◆ **What you will do**:
The expected output is exactly the lines below, starting at the line with "which subsequently decay" and ending at the line with "The fiducial efficiencies", both included; no other line belongs in it.
++++ Data under study
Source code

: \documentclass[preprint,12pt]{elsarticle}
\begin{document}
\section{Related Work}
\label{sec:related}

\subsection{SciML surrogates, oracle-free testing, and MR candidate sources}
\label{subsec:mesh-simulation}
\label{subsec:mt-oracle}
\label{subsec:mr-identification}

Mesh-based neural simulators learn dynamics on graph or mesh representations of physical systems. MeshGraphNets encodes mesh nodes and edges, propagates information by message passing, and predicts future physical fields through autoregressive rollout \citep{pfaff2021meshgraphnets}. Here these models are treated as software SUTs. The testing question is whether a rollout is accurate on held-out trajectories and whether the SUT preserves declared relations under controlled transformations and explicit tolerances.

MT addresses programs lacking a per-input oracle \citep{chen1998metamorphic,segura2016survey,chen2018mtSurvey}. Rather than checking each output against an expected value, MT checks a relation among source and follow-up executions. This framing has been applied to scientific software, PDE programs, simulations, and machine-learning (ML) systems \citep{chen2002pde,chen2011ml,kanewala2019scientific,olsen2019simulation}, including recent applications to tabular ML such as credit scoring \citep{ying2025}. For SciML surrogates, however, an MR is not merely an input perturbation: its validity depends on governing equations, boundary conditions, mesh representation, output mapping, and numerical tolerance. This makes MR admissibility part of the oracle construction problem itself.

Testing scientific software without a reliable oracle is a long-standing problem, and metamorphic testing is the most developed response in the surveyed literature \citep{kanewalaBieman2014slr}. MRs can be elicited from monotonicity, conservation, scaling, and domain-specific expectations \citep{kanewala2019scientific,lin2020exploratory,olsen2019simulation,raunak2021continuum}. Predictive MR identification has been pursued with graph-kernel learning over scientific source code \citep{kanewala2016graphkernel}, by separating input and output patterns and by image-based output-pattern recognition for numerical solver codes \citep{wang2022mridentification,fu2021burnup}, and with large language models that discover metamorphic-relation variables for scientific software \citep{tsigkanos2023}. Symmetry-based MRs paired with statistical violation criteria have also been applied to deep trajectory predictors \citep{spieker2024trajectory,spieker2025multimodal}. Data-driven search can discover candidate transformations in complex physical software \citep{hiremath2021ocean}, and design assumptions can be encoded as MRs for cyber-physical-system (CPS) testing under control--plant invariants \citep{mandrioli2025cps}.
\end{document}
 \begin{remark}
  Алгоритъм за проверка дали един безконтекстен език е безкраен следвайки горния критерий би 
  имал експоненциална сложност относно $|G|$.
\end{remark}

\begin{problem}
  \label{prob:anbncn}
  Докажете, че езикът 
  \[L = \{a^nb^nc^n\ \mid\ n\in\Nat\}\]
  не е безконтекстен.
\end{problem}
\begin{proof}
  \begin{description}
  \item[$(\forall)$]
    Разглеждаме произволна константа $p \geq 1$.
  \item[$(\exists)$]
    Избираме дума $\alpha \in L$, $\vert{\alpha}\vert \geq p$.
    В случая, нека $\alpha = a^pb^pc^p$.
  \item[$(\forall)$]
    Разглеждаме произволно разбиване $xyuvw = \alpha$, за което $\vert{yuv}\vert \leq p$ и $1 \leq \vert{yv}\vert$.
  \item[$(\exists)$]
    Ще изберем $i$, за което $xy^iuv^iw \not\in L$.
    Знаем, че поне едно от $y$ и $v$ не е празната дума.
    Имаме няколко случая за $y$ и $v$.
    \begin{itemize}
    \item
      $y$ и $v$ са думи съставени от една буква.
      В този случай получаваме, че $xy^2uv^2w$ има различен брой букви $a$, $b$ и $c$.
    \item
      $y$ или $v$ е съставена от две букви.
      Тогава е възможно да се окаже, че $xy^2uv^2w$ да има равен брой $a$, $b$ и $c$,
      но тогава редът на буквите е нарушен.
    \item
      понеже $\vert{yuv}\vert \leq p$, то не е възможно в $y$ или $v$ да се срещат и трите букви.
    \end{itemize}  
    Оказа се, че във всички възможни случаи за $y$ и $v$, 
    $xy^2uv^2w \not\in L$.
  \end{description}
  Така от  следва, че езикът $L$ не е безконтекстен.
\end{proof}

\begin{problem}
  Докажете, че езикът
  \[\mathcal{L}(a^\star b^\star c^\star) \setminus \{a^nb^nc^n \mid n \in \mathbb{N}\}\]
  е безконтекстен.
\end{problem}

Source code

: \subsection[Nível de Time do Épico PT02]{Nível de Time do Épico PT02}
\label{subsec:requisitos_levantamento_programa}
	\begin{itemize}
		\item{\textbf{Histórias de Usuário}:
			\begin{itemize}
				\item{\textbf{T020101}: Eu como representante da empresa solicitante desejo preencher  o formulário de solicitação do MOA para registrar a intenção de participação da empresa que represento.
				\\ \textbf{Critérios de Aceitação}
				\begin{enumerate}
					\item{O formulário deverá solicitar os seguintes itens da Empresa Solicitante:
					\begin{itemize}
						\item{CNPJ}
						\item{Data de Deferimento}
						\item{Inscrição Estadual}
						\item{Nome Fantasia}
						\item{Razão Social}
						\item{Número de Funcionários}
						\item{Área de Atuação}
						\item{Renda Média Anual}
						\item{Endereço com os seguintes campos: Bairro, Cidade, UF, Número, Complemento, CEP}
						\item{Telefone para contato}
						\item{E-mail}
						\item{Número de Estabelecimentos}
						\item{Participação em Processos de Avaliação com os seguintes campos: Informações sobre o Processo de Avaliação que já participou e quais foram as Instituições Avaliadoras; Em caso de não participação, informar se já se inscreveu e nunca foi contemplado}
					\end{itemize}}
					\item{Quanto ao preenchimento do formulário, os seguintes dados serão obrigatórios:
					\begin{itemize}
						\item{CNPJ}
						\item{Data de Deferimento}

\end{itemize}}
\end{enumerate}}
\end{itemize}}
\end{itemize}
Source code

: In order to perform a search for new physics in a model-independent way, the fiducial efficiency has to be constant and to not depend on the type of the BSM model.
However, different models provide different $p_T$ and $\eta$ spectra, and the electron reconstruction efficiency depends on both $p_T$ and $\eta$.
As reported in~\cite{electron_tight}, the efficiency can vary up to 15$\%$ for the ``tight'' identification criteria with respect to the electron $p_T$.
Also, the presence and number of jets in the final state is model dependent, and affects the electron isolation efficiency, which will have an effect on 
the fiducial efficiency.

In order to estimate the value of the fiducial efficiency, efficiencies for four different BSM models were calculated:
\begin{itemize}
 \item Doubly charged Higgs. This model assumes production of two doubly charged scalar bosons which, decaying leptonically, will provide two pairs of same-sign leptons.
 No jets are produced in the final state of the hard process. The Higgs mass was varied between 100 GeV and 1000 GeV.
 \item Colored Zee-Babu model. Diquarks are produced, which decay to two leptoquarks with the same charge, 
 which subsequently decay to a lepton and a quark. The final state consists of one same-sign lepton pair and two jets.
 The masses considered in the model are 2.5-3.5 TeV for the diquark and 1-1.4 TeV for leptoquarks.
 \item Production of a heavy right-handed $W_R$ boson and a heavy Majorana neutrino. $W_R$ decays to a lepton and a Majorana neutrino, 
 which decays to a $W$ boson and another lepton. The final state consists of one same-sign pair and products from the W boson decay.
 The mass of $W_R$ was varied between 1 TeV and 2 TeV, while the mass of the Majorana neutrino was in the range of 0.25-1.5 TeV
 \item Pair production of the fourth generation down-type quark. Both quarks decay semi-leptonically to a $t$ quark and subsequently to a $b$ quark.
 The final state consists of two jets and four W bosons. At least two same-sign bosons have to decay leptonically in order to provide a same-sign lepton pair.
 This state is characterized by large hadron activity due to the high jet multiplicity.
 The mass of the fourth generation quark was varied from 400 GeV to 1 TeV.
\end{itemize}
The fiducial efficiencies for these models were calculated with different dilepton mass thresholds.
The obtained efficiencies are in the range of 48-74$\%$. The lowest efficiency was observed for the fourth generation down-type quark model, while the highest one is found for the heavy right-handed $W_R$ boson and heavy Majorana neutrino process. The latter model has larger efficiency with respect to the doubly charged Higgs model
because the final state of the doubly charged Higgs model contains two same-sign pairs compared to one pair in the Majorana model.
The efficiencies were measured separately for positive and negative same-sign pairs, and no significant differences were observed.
++++++++
◆ **Task solution**:
 which subsequently decay to a lepton and a quark. The final state consists of one same-sign lepton pair and two jets.
 The masses considered in the model are 2.5-3.5 TeV for the diquark and 1-1.4 TeV for leptoquarks.
 \item Production of a heavy right-handed $W_R$ boson and a heavy Majorana neutrino. $W_R$ decays to a lepton and a Majorana neutrino, 
 which decays to a $W$ boson and another lepton. The final state consists of one same-sign pair and products from the W boson decay.
 The mass of $W_R$ was varied between 1 TeV and 2 TeV, while the mass of the Majorana neutrino was in the range of 0.25-1.5 TeV
 \item Pair production of the fourth generation down-type quark. Both quarks decay semi-leptonically to a $t$ quark and subsequently to a $b$ quark.
 The final state consists of two jets and four W bosons. At least two same-sign bosons have to decay leptonically in order to provide a same-sign lepton pair.
 This state is characterized by large hadron activity due to the high jet multiplicity.
 The mass of the fourth generation quark was varied from 400 GeV to 1 TeV.
\end{itemize}
The fiducial efficiencies for these models were calculated with different dilepton mass thresholds.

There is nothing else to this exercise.